Princeton Insurance Co., an offspring of the New Jersey Hospital Association and one of a few solvent survivors of New Jersey's embattled medical malpractice market, is struggling in an increasingly political climate.
Based on its deteriorating operating performance, insurance-rating agency A.M. Best Co. has downgraded the company three times in the last year, most recently on June 12. The B (fair) rating with a negative outlook marks a significant downturn since the A- (excellent) of a year ago.
As the malpractice insurer for 75 New Jersey hospitals, an 80% market share according to Princeton Insurance, and 10,000 doctors, a 60% market share, the insurer's fortunes are inextricably entwined with the New Jersey healthcare industry.
"Short of self-insuring, I don't know what the options are for hospitals and a lot don't have that option," said Gary Carter, president and chief executive officer of the New Jersey Hospital Association, who also sits on Princeton Insurance's board.
Unlike other provider-sponsored insurance companies that failed, such as PHICO Insurance Co. in Pennsylvania and the MIIX Group in New Jersey, Carter's position on the board is the only remaining business relationship between Princeton and the hospital association. The hospital association got its seed money back at least 10 years ago, Carter said. Then about a year ago, "in a quest for more capital," the major hospital investors sold the business to the New York-based Medical Liability Mutual Insurance Co., he said.
Still, the most recent troubles for Princeton are being played out as New Jersey physicians grow increasingly aggressive in their lobbying for medical malpractice reform. Last week, doctors launched a "rolling political action" effort that will mark the time running out for the General Assembly to pass the Senate version of a medical malpractice reform bill. Each day doctors in two or three assigned counties will lobby elected representatives, close offices or postpone elective surgeries and checkups. The action, which is being coordinated by the Medical Society of New Jersey, will continue throughout the month and will resume in October, just prior to statewide elections, if the Legislature adjourns "without passing meaningful reform," medical society officials said.
Meanwhile, Princeton Insurance's financials dipped low enough last year to trigger "a company action" from state regulators, requiring it to submit a business plan for righting itself, said William McDonough, Princeton's president and CEO. Part of the plan included exiting the business from states other than New Jersey, selling its workers' compensation business, and buying more reinsurance for itself, all of which it has accomplished. A new plan has been filed for 2003, which the state insurance department is reviewing, he said.
In 2002, Princeton Insurance suffered a $59 million net loss on $187 million in premiums earned, according to Mary Cozzolino, a spokeswoman for the state Department of Banking and Insurance. McDonough said the loss was driven by the rise in lawsuit awards.
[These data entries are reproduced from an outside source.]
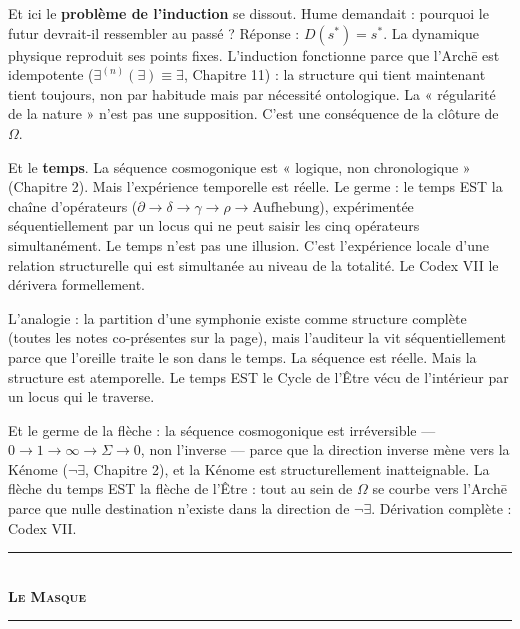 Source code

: \documentclass[10pt, openany, oneside]{book}
\renewcommand{\normalsize}{\fontsize{10}{13}\selectfont}
\begin{document}
Et ici le \textbf{problème de l'induction} se dissout. Hume demandait : pourquoi le futur devrait-il ressembler au passé ? Réponse : $D(s^*) = s^*$. La dynamique physique reproduit ses points fixes. L'induction fonctionne parce que l'Arch\={e} est idempotente ($\exists^{(n)}(\exists) \equiv \exists$, Chapitre 11) : la structure qui tient maintenant tient toujours, non par habitude mais par nécessité ontologique. La « régularité de la nature » n'est pas une supposition. C'est une conséquence de la clôture de $\Omega$.

Et le \textbf{temps}. La séquence cosmogonique est « logique, non chronologique » (Chapitre 2). Mais l'expérience temporelle est réelle. Le germe : le temps EST la chaîne d'opérateurs ($\partial \to \delta \to \gamma \to \rho \to \text{Aufhebung}$), expérimentée séquentiellement par un locus qui ne peut saisir les cinq opérateurs simultanément. Le temps n'est pas une illusion. C'est l'expérience locale d'une relation structurelle qui est simultanée au niveau de la totalité. Le Codex VII le dérivera formellement.





L'analogie : la partition d'une symphonie existe comme structure complète (toutes les notes co-présentes sur la page), mais l'auditeur la vit séquentiellement parce que l'oreille traite le son dans le temps. La séquence est réelle. Mais la structure est atemporelle. Le temps EST le Cycle de l'Être vécu de l'intérieur par un locus qui le traverse.

Et le germe de la flèche : la séquence cosmogonique est irréversible --- $0 \to 1 \to \infty \to \Sigma \to 0$, non l'inverse --- parce que la direction inverse mène vers la Kénome ($\neg\exists$, Chapitre 2), et la Kénome est structurellement inatteignable. La flèche du temps EST la flèche de l'Être : tout au sein de $\Omega$ se courbe vers l'Arch\={e} parce que nulle destination n'existe dans la direction de $\neg\exists$. Dérivation complète : Codex VII.

\vspace{1.5em}

\begin{center}
    \rule{0.3\textwidth}{0.4pt}\\[0.5em]
    {\normalsize\bfseries\scshape Le Masque}\\[0.3em]
    \rule{0.3\textwidth}{0.4pt}
\end{center}

\vspace{1em}
\end{document}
To cover it, the company raised its reserves by $118 million at year-end, eating up a significant portion of a $40 million capital infusion from its parent, MLMIC, A.M. Best said.
McDonough noted that last year when MIIX was embroiled in far worse troubles, Princeton stepped in, writing policies for 3,000 additional doctors. "We responded to what would be a crisis, knowing it would put a strain on our financials, at the request of the insurance department, hospitals and owners," he said. "We're doing everything we can do to weather this storm. ... We're confident as things move forward that we can survive it."
One hospital system that is nervously sitting out the crisis at Princeton is four-hospital Atlantic Health System, Florham Park, N.J. About 25 years ago, long before the merger that created the system, one of its members, Morristown Memorial Hospital, set up a self-insurance trust fund. Created in a "relatively calm market," it actually was at one time over-funded for Morristown's needs and was applied to all the hospitals when the system was formed in 1997, said Stephen Sepaniak, Atlantic's vice president of legal affairs.
"I don't think anyone envisioned it would become as important as it is today," Sepaniak said.
One year ago, Atlantic officials converted the trust fund into a captive insurance company based in the Cayman Islands, where banking and insurance regulations are friendlier.
Nevertheless, Atlantic is not immune from the crisis, Sepaniak said. To counteract rising premium rates for supplemental insurance covering catastrophically high lawsuit awards, the system has been steadily raising the dollar value at which the coverage kicks in. "So we are getting less coverage for more money," Sepaniak said.
And Princeton remains a concern, considering many Atlantic doctors are insured through the company. "We are concerned that Princeton gets healthy and stays healthy," Sepaniak said. "I'd hate to see them exit the market."